Otro sentido del concepto de anticomunismo —esta vez irracional— alude ya no a una oposición a las ideas comunistas, sino al propósito de excluir o apartar —y en ocasiones, como lo muestra la historia reciente de Chile, a exterminar— a quienes suscriben o endosan esas ideas del juego o de la competencia política.
En suma, una cosa es oponerse a la ideología que anima al PC; otra cosa es oponerse a que quienes la suscriben participen de la vida política.
Se trata, como cualquier persona advierte, de cuestiones muy distintas.
Mientras hay muy buenas razones para ser anticomunista en el primer sentido, es decir, para considerar la ideología como errada y conducente a consecuencias dañinas de las que la historia da muestras flagrantes (entre las cuales se cuenta la supresión de la competencia política allí donde ha accedido al control del Estado); no hay ninguna admisible para excluir ex ante a los comunistas de la vida política o de la competencia pacífica por el poder.

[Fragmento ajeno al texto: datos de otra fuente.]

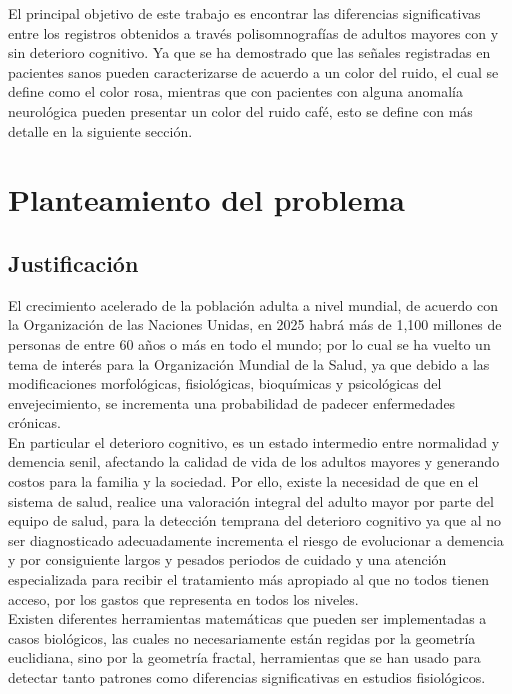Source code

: \documentclass[letterpaper,titlepage,12pt,draft]{report}
\begin{document}
El principal objetivo de este trabajo es encontrar las diferencias significativas entre los registros obtenidos a trav\'es polisomnograf\'ias de adultos mayores con y sin deterioro cognitivo. Ya que se ha demostrado que las se\~nales registradas en pacientes sanos pueden caracterizarse de acuerdo a un color del ruido, el cual se define como el color rosa, mientras que con pacientes con alguna anomal\'ia neurol\'ogica pueden presentar un color del ruido caf\'e, esto se define con m\'as detalle en la siguiente secci\'on.
\newpage
\chapter{Planteamiento del problema}

\section{Justificaci\'on}

El crecimiento acelerado de la poblaci\'on adulta a nivel mundial, de acuerdo con la Organizaci\'on de las Naciones Unidas, en 2025 habr\'a m\'as de 1,100 millones de personas de entre 60 a\~nos o m\'as en todo el mundo; por lo cual se ha vuelto un tema de inter\'es para la Organizaci\'on Mundial de la Salud\cite{OMS}, ya que debido a las modificaciones morfol\'ogicas, fisiol\'ogicas, bioqu\'imicas y psicol\'ogicas del envejecimiento\cite{ING}, se incrementa una probabilidad de padecer enfermedades cr\'onicas.\\

En particular el deterioro cognitivo, es un estado intermedio entre normalidad y demencia senil, afectando la calidad de vida de los adultos mayores y generando costos para la familia y la sociedad. Por ello, existe la necesidad de que en el sistema de salud, realice una valoraci\'on integral del adulto mayor por parte del equipo de salud, para la detecci\'on temprana del deterioro cognitivo ya que al no ser diagnosticado adecuadamente incrementa el riesgo de evolucionar a demencia y por consiguiente largos y pesados periodos de cuidado y una atenci\'on especializada para recibir el tratamiento m\'as apropiado al que no todos tienen acceso, por los gastos que representa en todos los niveles.\\

Existen diferentes herramientas matem\'aticas que pueden ser implementadas a casos biol\'ogicos, las cuales no necesariamente est\'an regidas por la geometr\'ia euclidiana, sino por la geometr\'ia fractal, herramientas que se han usado para detectar tanto patrones como diferencias significativas en estudios fisiol\'ogicos{\cite{cartel}}{\cite{carteloli}}.\\
\end{document}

Pero —se dirá— ¿acaso no es suficiente haber arribado al convencimiento de que las ideas del Partido Comunista son erróneas para contar con una buena razón para excluirlo de la competencia? ¿No será entonces que el primer sentido del anticomunismo (la convicción de que sus ideas son erróneas) conduce necesariamente al segundo (a excluirlo de la competencia política)? ¿No es inconsecuente sostener que las ideas comunistas son una suma de errores y a la vez defender su derecho a participar de la vida pública?

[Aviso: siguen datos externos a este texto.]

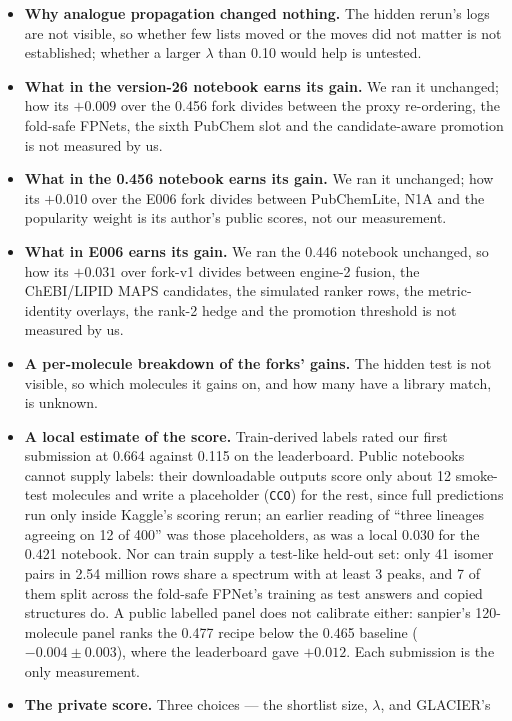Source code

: \documentclass[11pt]{article}
\begin{document}
\begin{itemize}
    (each showed 0.472 upstream alone).
  \item \textbf{Why analogue propagation changed nothing.} The hidden rerun's logs are not visible, so whether
    few lists moved or the moves did not matter is not established; whether a larger $\lambda$ than 0.10
    would help is untested.
  \item \textbf{What in the version-26 notebook earns its gain.} We ran it unchanged; how its $+0.009$
    over the 0.456 fork divides between the proxy re-ordering, the fold-safe FPNets, the sixth PubChem
    slot and the candidate-aware promotion is not measured by us.
  \item \textbf{What in the 0.456 notebook earns its gain.} We ran it unchanged; how its $+0.010$ over
    the E006 fork divides between PubChemLite, N1A and the popularity weight is its author's public
    scores, not our measurement.
  \item \textbf{What in E006 earns its gain.} We ran the 0.446 notebook unchanged, so how its $+0.031$
    over fork-v1 divides between engine-2 fusion, the ChEBI/LIPID MAPS candidates, the simulated ranker
    rows, the metric-identity overlays, the rank-2 hedge and the promotion threshold is not measured by us.
  \item \textbf{A per-molecule breakdown of the forks' gains.} The hidden test is not visible, so which
    molecules it gains on, and how many have a library match, is unknown.
  \item \textbf{A local estimate of the score.} Train-derived labels rated our first submission at 0.664
    against 0.115 on the leaderboard. Public notebooks cannot supply labels: their downloadable outputs
    score only about 12 smoke-test molecules and write a placeholder (\texttt{CCO}) for the rest, since
    full predictions run only inside Kaggle's scoring rerun; an earlier reading of ``three lineages
    agreeing on 12 of 400'' was those placeholders, as was a local 0.030 for the 0.421 notebook. Nor can train supply a test-like held-out set: only 41 isomer pairs in
    2.54 million rows share a spectrum with at least 3 peaks, and 7 of them split across the
    fold-safe FPNet's training as test answers and copied structures do. A public labelled panel does not
    calibrate either: sanpier's 120-molecule panel ranks the 0.477 recipe below the 0.465 baseline
    ($-0.004 \pm 0.003$), where the leaderboard gave $+0.012$. Each submission is the only measurement.
  \item \textbf{The private score.} Three choices --- the shortlist size, $\lambda$, and GLACIER's

\end{itemize}
\end{document}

Ese punto de vista que deriva de los errores de esa ideología una razón para excluir a quienes la endosan de la competencia política ha sido sostenido muchas veces, y entre ellas se cuenta, claro está, la Constitución de 1980 que en su forma original la declaraba ilícita; pero no es razonable a la luz de los ideales democráticos.

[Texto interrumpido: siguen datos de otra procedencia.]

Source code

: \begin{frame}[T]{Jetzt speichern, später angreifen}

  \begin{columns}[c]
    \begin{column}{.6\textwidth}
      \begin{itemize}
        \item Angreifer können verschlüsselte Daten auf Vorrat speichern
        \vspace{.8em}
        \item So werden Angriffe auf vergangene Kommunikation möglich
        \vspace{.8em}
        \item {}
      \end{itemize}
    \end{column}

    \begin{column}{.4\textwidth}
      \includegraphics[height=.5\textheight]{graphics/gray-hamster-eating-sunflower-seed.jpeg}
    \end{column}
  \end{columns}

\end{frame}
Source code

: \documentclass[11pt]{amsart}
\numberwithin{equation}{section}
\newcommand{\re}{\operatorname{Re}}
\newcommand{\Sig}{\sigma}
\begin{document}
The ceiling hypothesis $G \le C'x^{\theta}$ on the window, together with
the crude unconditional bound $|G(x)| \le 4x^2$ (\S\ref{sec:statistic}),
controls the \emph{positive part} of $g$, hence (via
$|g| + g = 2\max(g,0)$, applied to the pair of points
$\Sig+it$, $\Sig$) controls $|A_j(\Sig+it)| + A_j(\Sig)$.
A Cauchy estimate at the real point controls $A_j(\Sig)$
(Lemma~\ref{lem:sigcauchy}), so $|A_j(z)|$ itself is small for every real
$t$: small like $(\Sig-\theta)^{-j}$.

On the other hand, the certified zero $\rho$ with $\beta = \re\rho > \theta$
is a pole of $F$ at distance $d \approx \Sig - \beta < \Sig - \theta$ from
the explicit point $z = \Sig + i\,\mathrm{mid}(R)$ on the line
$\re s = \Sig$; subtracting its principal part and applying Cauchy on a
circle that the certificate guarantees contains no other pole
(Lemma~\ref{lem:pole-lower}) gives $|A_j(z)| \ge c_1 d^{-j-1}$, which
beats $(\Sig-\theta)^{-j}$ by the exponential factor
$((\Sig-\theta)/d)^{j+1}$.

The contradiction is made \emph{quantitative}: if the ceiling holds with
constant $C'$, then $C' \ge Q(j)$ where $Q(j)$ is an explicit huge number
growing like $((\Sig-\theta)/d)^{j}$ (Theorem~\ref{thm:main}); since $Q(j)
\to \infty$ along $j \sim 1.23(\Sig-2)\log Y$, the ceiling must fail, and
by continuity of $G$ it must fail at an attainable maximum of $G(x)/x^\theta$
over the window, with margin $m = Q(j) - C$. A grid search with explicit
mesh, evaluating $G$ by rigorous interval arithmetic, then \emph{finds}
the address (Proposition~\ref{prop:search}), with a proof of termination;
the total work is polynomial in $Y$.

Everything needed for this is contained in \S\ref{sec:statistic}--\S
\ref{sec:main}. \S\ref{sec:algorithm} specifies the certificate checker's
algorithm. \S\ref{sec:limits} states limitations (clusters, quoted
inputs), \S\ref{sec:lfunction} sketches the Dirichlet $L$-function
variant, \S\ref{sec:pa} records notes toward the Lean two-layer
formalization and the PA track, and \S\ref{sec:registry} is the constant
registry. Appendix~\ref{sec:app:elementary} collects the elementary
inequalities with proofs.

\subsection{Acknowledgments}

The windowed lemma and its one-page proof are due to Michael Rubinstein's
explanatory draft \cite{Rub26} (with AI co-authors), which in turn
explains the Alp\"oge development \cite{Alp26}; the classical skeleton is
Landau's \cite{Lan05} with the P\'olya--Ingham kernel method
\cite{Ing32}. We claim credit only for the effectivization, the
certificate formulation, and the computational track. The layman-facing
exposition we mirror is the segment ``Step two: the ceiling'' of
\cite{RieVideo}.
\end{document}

Y no lo es porque la democracia descansa sobre la idea de que como no sabemos ni cuál es la dirección de la historia ni cuál es la mejor forma de organizar la vida en común, entonces es mejor instituir un ámbito de diálogo y deliberación donde todas las ideas, incluso aquellas que parezcan estúpidas o tontas (y en esta categoría no cabe el error del comunismo, sino más bien otras que se le oponen toscamente), puedan participar, en la creencia de que de esa forma la vida colectiva podrá orientarse mejor. Esta justificación de la democracia, a la que podría llamarse una justificación epistémica, parece ingenua, pero sobre esa ingenuidad descansa la vida democrática: una ingenuidad consistente en que a la vista del pluralismo que es propio de la sociedad moderna es imprescindible como regla de convivencia poner en duda, a la hora de decidir cómo debemos vivir, las convicciones personales y admitir que ellas puedan ser discutidas incluso por quienes nos pueda parecer que están gravemente equivocados.
Por supuesto que quienes endosan las ideas del PC deben dar explicaciones acerca de la actitud benevolente y acrítica que mantienen frente a gobiernos autoritarios como Venezuela o Cuba; pero muchos de quienes se les oponen han de explicar, por su parte, la forma en que apoyaron con entusiasmo casi religioso a la dictadura en Chile.
La política, observó Arthur Koestler —fue comunista en sus inicios, y luego se le opuso—, siempre descansa en una fase primitiva emocional que es la que alimenta los deseos de exclusión. La democracia exige abandonar esa fase y asumir una actitud racional que, en vez de excluir y condenar, discuta y refute.